===== SOURCE MATERIAL

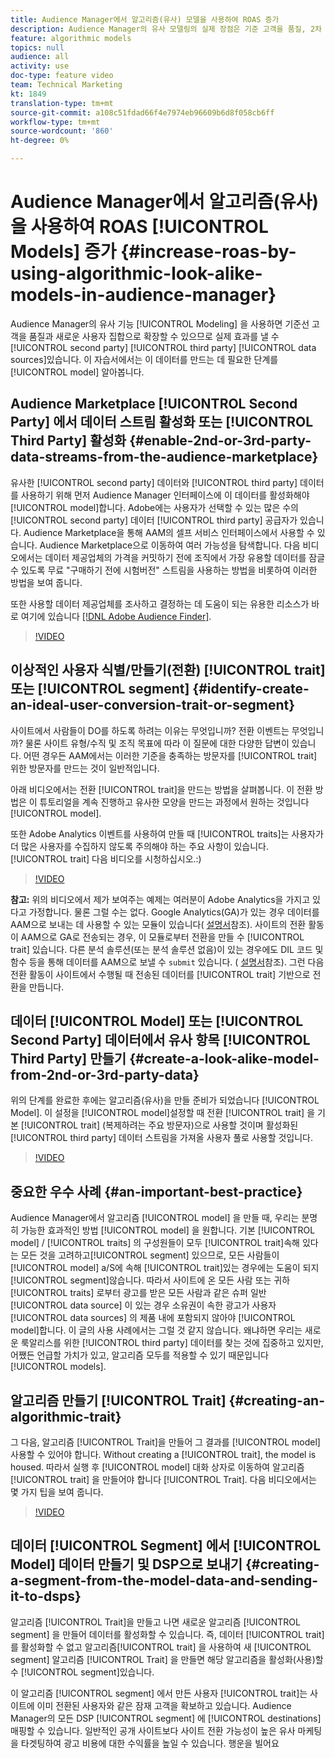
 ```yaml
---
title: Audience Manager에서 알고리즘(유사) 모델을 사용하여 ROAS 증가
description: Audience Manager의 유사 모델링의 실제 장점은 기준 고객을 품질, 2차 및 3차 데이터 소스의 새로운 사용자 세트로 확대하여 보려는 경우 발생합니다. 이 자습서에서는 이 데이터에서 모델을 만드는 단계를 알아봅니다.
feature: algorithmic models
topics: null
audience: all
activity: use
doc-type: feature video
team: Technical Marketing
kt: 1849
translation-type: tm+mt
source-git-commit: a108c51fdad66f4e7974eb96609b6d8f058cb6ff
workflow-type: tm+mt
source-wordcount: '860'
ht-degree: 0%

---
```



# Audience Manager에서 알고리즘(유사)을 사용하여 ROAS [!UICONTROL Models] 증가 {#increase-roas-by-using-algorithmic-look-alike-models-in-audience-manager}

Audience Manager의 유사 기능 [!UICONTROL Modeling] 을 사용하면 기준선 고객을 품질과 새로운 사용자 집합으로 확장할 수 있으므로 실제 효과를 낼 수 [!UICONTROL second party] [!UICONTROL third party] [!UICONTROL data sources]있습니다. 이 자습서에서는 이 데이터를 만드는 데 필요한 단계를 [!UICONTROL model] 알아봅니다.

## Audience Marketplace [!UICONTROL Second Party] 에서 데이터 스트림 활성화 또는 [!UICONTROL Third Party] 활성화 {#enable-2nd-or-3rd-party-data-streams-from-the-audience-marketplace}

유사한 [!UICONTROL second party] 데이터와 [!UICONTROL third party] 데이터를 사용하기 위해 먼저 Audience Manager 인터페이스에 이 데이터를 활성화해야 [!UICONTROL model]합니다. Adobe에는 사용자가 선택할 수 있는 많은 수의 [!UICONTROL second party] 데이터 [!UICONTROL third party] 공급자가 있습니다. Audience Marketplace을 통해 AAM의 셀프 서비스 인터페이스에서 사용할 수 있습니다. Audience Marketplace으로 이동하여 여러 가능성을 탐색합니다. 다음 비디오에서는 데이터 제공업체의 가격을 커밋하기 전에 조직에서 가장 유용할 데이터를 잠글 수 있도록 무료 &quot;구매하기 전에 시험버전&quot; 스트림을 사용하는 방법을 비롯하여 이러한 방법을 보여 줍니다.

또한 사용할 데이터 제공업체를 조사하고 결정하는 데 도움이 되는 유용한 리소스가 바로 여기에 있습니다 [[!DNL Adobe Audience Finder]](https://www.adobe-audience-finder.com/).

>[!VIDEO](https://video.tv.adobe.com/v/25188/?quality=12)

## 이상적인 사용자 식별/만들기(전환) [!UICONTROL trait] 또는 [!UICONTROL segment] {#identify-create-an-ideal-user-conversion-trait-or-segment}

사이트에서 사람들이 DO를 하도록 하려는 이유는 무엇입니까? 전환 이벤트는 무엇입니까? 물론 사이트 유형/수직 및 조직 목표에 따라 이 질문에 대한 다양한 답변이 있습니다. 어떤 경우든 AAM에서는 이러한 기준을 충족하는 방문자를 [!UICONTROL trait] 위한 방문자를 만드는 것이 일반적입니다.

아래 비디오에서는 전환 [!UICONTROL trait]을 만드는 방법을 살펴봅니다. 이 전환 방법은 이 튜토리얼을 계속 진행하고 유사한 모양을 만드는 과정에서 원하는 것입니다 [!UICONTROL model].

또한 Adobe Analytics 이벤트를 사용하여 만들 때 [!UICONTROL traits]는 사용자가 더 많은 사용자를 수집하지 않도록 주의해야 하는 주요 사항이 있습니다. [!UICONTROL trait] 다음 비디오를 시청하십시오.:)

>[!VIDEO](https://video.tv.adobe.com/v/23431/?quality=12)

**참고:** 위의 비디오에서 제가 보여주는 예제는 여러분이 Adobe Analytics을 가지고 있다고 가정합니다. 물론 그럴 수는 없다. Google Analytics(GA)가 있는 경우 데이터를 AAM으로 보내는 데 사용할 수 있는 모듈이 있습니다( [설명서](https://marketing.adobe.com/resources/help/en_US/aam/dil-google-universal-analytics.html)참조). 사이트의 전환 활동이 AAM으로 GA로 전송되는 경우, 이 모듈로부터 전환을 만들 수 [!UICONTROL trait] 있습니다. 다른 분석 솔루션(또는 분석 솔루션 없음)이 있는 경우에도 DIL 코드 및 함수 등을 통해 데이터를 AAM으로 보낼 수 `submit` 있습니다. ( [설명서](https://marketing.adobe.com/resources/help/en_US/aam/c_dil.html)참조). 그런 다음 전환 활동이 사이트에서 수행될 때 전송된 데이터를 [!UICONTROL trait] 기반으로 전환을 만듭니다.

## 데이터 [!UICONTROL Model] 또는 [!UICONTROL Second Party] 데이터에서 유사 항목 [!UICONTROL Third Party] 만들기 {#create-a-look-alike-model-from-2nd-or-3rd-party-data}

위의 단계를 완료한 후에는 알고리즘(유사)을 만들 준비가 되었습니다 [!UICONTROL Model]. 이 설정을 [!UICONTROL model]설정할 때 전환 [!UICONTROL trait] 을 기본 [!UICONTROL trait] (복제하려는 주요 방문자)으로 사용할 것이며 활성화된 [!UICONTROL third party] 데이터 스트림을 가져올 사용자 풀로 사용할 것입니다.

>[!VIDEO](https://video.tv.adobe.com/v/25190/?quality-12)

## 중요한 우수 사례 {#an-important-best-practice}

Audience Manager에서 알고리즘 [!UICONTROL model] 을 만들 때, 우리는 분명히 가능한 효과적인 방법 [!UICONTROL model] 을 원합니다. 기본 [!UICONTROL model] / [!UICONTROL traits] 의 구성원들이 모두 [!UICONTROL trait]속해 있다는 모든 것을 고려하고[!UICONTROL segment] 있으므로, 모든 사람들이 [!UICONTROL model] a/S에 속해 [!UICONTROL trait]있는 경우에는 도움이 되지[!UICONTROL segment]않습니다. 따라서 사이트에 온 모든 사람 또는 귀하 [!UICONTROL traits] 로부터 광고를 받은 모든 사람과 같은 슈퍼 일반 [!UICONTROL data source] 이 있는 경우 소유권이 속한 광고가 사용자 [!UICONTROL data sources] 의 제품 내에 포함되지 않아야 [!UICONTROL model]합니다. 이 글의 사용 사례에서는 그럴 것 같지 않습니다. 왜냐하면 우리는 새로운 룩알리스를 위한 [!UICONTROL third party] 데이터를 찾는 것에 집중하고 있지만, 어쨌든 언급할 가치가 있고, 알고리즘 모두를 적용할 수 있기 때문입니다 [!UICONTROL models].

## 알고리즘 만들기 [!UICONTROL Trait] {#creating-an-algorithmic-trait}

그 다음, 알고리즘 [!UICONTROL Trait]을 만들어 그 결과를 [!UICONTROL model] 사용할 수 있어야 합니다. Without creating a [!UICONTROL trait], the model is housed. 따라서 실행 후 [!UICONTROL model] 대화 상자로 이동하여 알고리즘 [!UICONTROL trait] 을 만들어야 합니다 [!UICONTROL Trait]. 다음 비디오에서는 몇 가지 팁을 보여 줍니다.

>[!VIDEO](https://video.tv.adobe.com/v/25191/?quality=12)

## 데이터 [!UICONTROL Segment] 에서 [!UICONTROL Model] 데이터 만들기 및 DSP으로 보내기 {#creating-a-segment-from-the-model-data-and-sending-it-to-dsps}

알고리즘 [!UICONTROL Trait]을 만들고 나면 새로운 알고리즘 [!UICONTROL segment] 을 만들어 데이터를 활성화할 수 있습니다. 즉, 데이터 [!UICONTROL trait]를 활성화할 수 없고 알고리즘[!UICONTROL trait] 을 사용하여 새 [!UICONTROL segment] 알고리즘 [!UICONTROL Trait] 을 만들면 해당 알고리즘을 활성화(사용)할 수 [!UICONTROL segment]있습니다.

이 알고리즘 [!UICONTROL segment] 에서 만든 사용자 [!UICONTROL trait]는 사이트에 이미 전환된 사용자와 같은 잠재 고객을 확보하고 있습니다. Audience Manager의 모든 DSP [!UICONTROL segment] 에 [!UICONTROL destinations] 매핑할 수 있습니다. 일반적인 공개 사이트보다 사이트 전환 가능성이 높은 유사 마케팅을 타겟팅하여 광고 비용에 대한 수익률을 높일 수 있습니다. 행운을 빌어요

==========
===== SOURCE MATERIAL

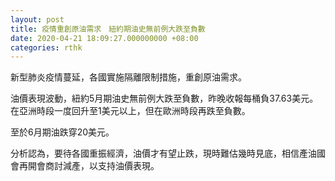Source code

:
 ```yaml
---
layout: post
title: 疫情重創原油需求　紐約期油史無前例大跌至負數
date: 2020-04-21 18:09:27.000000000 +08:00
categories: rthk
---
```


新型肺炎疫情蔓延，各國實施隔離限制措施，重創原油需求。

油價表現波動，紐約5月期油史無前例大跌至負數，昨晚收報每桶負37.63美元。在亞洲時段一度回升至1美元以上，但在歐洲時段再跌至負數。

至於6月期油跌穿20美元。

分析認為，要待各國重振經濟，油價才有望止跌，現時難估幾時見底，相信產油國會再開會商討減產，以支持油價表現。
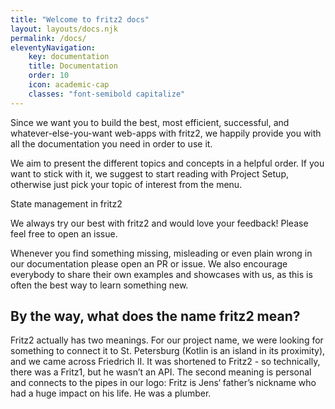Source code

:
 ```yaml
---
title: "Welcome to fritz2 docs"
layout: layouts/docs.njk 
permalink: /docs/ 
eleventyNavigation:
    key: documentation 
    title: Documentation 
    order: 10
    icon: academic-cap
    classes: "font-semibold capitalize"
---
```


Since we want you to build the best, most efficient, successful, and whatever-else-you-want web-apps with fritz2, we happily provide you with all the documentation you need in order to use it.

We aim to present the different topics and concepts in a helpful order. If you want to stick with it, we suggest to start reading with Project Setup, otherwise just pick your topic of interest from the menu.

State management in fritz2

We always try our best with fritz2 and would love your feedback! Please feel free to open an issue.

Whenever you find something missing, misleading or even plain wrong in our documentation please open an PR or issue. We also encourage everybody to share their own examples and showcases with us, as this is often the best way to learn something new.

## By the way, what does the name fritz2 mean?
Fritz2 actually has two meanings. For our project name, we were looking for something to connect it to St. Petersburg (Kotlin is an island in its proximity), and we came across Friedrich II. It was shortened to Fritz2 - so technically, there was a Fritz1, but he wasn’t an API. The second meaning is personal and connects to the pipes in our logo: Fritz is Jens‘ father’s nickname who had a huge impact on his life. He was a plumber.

==========
===== SOURCE MATERIAL

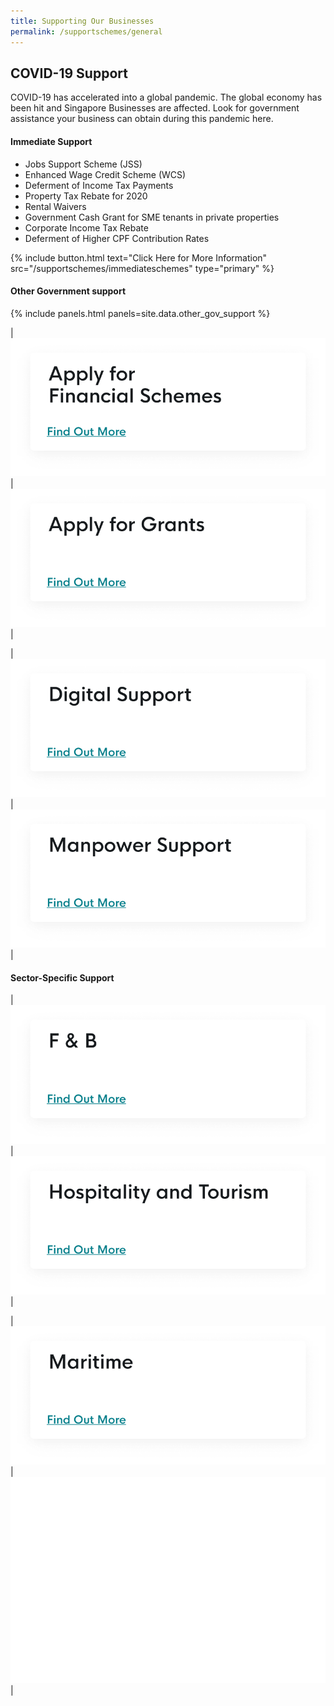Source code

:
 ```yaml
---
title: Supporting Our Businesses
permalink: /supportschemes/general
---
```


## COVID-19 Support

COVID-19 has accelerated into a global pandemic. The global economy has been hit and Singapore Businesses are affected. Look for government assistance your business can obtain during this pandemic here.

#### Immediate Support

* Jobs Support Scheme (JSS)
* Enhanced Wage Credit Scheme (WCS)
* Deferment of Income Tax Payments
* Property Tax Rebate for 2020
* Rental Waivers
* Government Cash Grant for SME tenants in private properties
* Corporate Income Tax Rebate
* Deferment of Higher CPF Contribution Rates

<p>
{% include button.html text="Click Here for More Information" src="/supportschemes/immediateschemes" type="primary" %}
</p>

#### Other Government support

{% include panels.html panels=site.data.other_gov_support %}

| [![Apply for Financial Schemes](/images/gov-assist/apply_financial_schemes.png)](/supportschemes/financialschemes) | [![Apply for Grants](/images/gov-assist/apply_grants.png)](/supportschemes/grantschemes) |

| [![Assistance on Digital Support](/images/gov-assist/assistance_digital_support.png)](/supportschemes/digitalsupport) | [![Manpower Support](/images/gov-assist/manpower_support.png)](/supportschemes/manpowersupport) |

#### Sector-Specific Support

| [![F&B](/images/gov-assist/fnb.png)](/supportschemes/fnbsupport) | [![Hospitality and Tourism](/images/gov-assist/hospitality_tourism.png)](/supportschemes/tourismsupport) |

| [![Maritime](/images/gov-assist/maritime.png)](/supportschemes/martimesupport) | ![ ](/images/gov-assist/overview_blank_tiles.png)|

==========

**ACTIVITY:** Go to the line in the material above that contains "## 데이터 [!UICONTROL Model]" and copy exactly from there through the line that contains "알고리즘 [!UICONTROL Trait]을 만들고", stopping after it.

**COMPLETED TASK:**
## 데이터 [!UICONTROL Model] 또는 [!UICONTROL Second Party] 데이터에서 유사 항목 [!UICONTROL Third Party] 만들기 {#create-a-look-alike-model-from-2nd-or-3rd-party-data}

위의 단계를 완료한 후에는 알고리즘(유사)을 만들 준비가 되었습니다 [!UICONTROL Model]. 이 설정을 [!UICONTROL model]설정할 때 전환 [!UICONTROL trait] 을 기본 [!UICONTROL trait] (복제하려는 주요 방문자)으로 사용할 것이며 활성화된 [!UICONTROL third party] 데이터 스트림을 가져올 사용자 풀로 사용할 것입니다.

>[!VIDEO](https://video.tv.adobe.com/v/25190/?quality-12)

## 중요한 우수 사례 {#an-important-best-practice}

Audience Manager에서 알고리즘 [!UICONTROL model] 을 만들 때, 우리는 분명히 가능한 효과적인 방법 [!UICONTROL model] 을 원합니다. 기본 [!UICONTROL model] / [!UICONTROL traits] 의 구성원들이 모두 [!UICONTROL trait]속해 있다는 모든 것을 고려하고[!UICONTROL segment] 있으므로, 모든 사람들이 [!UICONTROL model] a/S에 속해 [!UICONTROL trait]있는 경우에는 도움이 되지[!UICONTROL segment]않습니다. 따라서 사이트에 온 모든 사람 또는 귀하 [!UICONTROL traits] 로부터 광고를 받은 모든 사람과 같은 슈퍼 일반 [!UICONTROL data source] 이 있는 경우 소유권이 속한 광고가 사용자 [!UICONTROL data sources] 의 제품 내에 포함되지 않아야 [!UICONTROL model]합니다. 이 글의 사용 사례에서는 그럴 것 같지 않습니다. 왜냐하면 우리는 새로운 룩알리스를 위한 [!UICONTROL third party] 데이터를 찾는 것에 집중하고 있지만, 어쨌든 언급할 가치가 있고, 알고리즘 모두를 적용할 수 있기 때문입니다 [!UICONTROL models].

## 알고리즘 만들기 [!UICONTROL Trait] {#creating-an-algorithmic-trait}

그 다음, 알고리즘 [!UICONTROL Trait]을 만들어 그 결과를 [!UICONTROL model] 사용할 수 있어야 합니다. Without creating a [!UICONTROL trait], the model is housed. 따라서 실행 후 [!UICONTROL model] 대화 상자로 이동하여 알고리즘 [!UICONTROL trait] 을 만들어야 합니다 [!UICONTROL Trait]. 다음 비디오에서는 몇 가지 팁을 보여 줍니다.

>[!VIDEO](https://video.tv.adobe.com/v/25191/?quality=12)

## 데이터 [!UICONTROL Segment] 에서 [!UICONTROL Model] 데이터 만들기 및 DSP으로 보내기 {#creating-a-segment-from-the-model-data-and-sending-it-to-dsps}

알고리즘 [!UICONTROL Trait]을 만들고 나면 새로운 알고리즘 [!UICONTROL segment] 을 만들어 데이터를 활성화할 수 있습니다. 즉, 데이터 [!UICONTROL trait]를 활성화할 수 없고 알고리즘[!UICONTROL trait] 을 사용하여 새 [!UICONTROL segment] 알고리즘 [!UICONTROL Trait] 을 만들면 해당 알고리즘을 활성화(사용)할 수 [!UICONTROL segment]있습니다.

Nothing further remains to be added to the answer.